Quatre orchestres étaient invités. Avant le Berliner Philharmoniker, la Scala de Milan et l’Orchestre de Paris, c’est le Gewandhaus de Leipzig qui lançait la fête. Et doublement : sous la direction de son directeur musical (depuis 2018) Andris Nelsons, il donnait deux concerts, deux soirs de suite, avec des programmes tellement copieux qu’ils auraient pu remplir trois soirées !

Mardi soir : Pärt – Dvořák (avec Isabelle Faust) – Sibelius

Programme quelque peu disparate pour la première soirée, avec des œuvres assez difficiles à lier entre elles.

Pour commencer, Cantus in memoriam Benjamin Britten d’Arvo Pärt, une courte pièce à la fois dépouillée et accessible, idéale pour ce nouveau public que ces Prem’s cherchent à attirer.

Puis le Concerto pour violon d’Anton Dvořák. Moins souvent joué que celui pour violoncelle, il est également moins fréquent, au disque comme au concert, que ceux de Mendelssohn, Bruch ou Brahms (pour s’en tenir à des œuvres qui, comme ce Dvořák, sont indissociables de son commanditaire, le violoniste Joseph Joachim). Isabelle Faust (en remplacement d’Hilary Hahn, qui peine décidément à se remettre d’une lésion nerveuse) le défend depuis longtemps.

Elle tire l’Allegro, au diapason avec l’orchestre, vers une interprétation classique, loin de toute intention folklorisante. Son jeu, superbe à tous points de vue, ne parvient tout de même pas à gommer les quelques lourdeurs de ce morceau. Est-ce qu’en faire davantage eût été en faire trop ? La question se pose. Dans l’Adagio, en revanche, il lui suffit d’être la musicienne accomplie qui fait sa réputation tellement méritée. L’extrême sensibilité de son jeu, toujours pudique cependant, fait merveille ici. L’orchestre, en effectif relativement réduit (ils seront deux de plus par pupitre dans Sibelius) mais qui reste tout de même conséquent (cinquante cordes) lui donne la réplique avec, parfois, une sensualité gourmande qui, pour le coup, déborde quelque peu. Cet effectif créée un déséquilibre d’ensemble dans certains passages de l’Allegro giocoso final, et nuit à l’orchestration tellement aérée et à la couleur scintillante de cet irrésistible mouvement. Isabelle Faust passe toujours, malgré tout, car l’orchestre évite toute lourdeur stylistique. Il nous gratifie du reste de moments réellement merveilleux.
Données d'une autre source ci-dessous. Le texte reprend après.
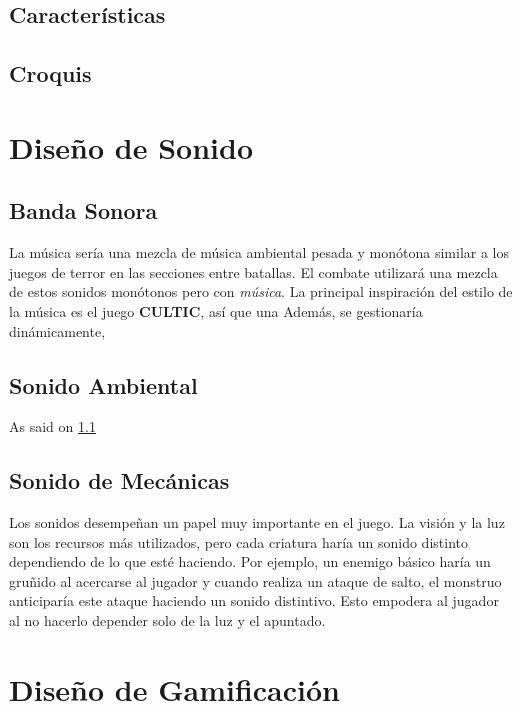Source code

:     \subsection{Características}

    \subsection{Croquis}

\section{Diseño de Sonido}
    \subsection{Banda Sonora} \label{ost}
        La música sería una mezcla de música ambiental pesada y monótona similar a los juegos de terror en las secciones entre batallas. El combate utilizará una mezcla de estos sonidos monótonos pero con \textit{música}.
        La principal inspiración del estilo de la música es el juego \textbf{CULTIC}, así que una
        Además, se gestionaría dinámicamente,

    \subsection{Sonido Ambiental}
        As said on \ref{ost}
    \subsection{Sonido de Mecánicas}
        Los sonidos desempeñan un papel muy importante en el juego. La visión y la luz son los recursos más utilizados, pero cada criatura haría un sonido distinto dependiendo de lo que esté haciendo. Por ejemplo, un enemigo básico haría un gruñido al acercarse al jugador y cuando realiza un ataque de salto, el monstruo anticiparía este ataque haciendo un sonido distintivo. Esto empodera al jugador al no hacerlo depender solo de la luz y el apuntado.

\section{Diseño de Gamificación}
Avec quelques cordes de moins, il aurait été parfaitement dans la roue de la soliste qui, elle, est impériale dans tous les épisodes de ce pétillant morceau.

En bis, Isabelle Faust joue l’Adagio en ré mineur, WKO 208, de Carl Friedrich Abel, une pièce du milieu du XVIIIe siècle écrite pour viole de gambe, dont elle retrouve par moments la sonorité tellement particulière, fragile et vibrante. Son interprétation est plutôt lente, avec une large palettes de couleurs. Sublime.
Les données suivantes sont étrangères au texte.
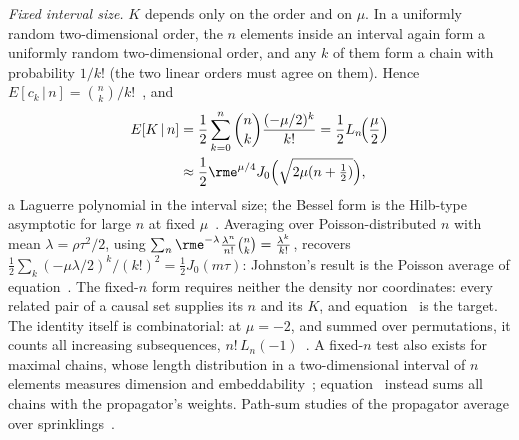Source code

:\documentclass[12pt]{iopart}
\begin{document}
\emph{Fixed interval size.} $K$ depends only on the order and on $\mu$. In a uniformly random two-dimensional order, the $n$ elements inside an interval again form a uniformly random two-dimensional order, and any $k$ of them form a chain with probability $1/k!$ (the two linear orders must agree on them). Hence $E[c_k\,|\,n]=\binom nk/k!$~\cite{Pinsky06}, and
\begin{equation}
\begin{aligned}
E[K\,|\,n]&=\frac12\sum_{k=0}^n\binom nk\frac{(-\mu/2)^k}{k!}=\frac12L_n\!\Big(\frac\mu2\Big)\\
&\approx\frac12\rme^{\mu/4}J_0\Big(\sqrt{2\mu(n+\tfrac12)}\Big),
\end{aligned}
\label{eq:lag}
\end{equation}
a Laguerre polynomial in the interval size; the Bessel form is the Hilb-type asymptotic for large $n$ at fixed $\mu$~\cite{Szego39}. Averaging over Poisson-distributed $n$ with mean $\lambda=\rho\tau^2/2$, using $\sum_n\rme^{-\lambda}\frac{\lambda^n}{n!}\binom nk=\frac{\lambda^k}{k!}$, recovers $\tfrac12\sum_k(-\mu\lambda/2)^k/(k!)^2=\tfrac12J_0(m\tau)$: Johnston's result is the Poisson average of equation~. The fixed-$n$ form requires neither the density nor coordinates: every related pair of a causal set supplies its $n$ and its $K$, and equation~ is the target. The identity itself is combinatorial: at $\mu=-2$, and summed over permutations, it counts all increasing subsequences, $n!\,L_n(-1)$~\cite{LifschitzPittel81,OEIS}. A fixed-$n$ test also exists for maximal chains, whose length distribution in a two-dimensional interval of $n$ elements measures dimension and embeddability~\cite{ABP18}; equation~ instead sums all chains with the propagator's weights. Path-sum studies of the propagator average over sprinklings~\cite{Shuman23,KastratiHinrichsen26}.
\end{document}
En deuxième partie, la Deuxième Symphonie de Jean Sibelius, la plus longue de ses sept et l’une de ses plus populaires avec la Cinquième.

Sous la direction d’Andris Nelsons l’Allegretto captive d’entrée. Chaque intervention est très caractérisée (et peut-être trop, au risque de finir par perdre le fil narratif). L’orchestre est somptueux, et les cordes fidèles à leur réputation d’excellence. Certains passages, avec des cuivres d’une densité d’acier, impressionnent de noirceur. Le début de l’Andante donne à entendre la sonorité très particulière, à la fois riche et rocailleuse, des deux bassons. La musique est extrêmement tendue, à la limite du supportable. L’apaisement qui suit n’en est que plus bienfaisant. Quant à la fin du mouvement, elle semble sortir des profondeurs de la Terre, et ne nous laisse pas tout à fait intacts. L’aisance de l’orchestre et la technique accomplie d’Andris Nelsons pourraient faire passer le redoutable Vivacissimo pour le traditionnel scherzo de la symphonie dont le rôle est d’apporter un peu d’insouciance ! Cela ne dure pas, et nous retrouvons vite la grandeur de cette symphonie, avec son immense Finale tour à tour épique et nostalgique, parcouru de motifs entêtants qui se répètent inexorablement. Quelle démonstration d’orchestre ! Andris Nelsons amène superbement la première modulation en majeur, et la suite baigne dans une glorieuse et admirable lumière. La deuxième modulation, à la toute fin, marque la délivrance de ces trois quarts d’heure de drame.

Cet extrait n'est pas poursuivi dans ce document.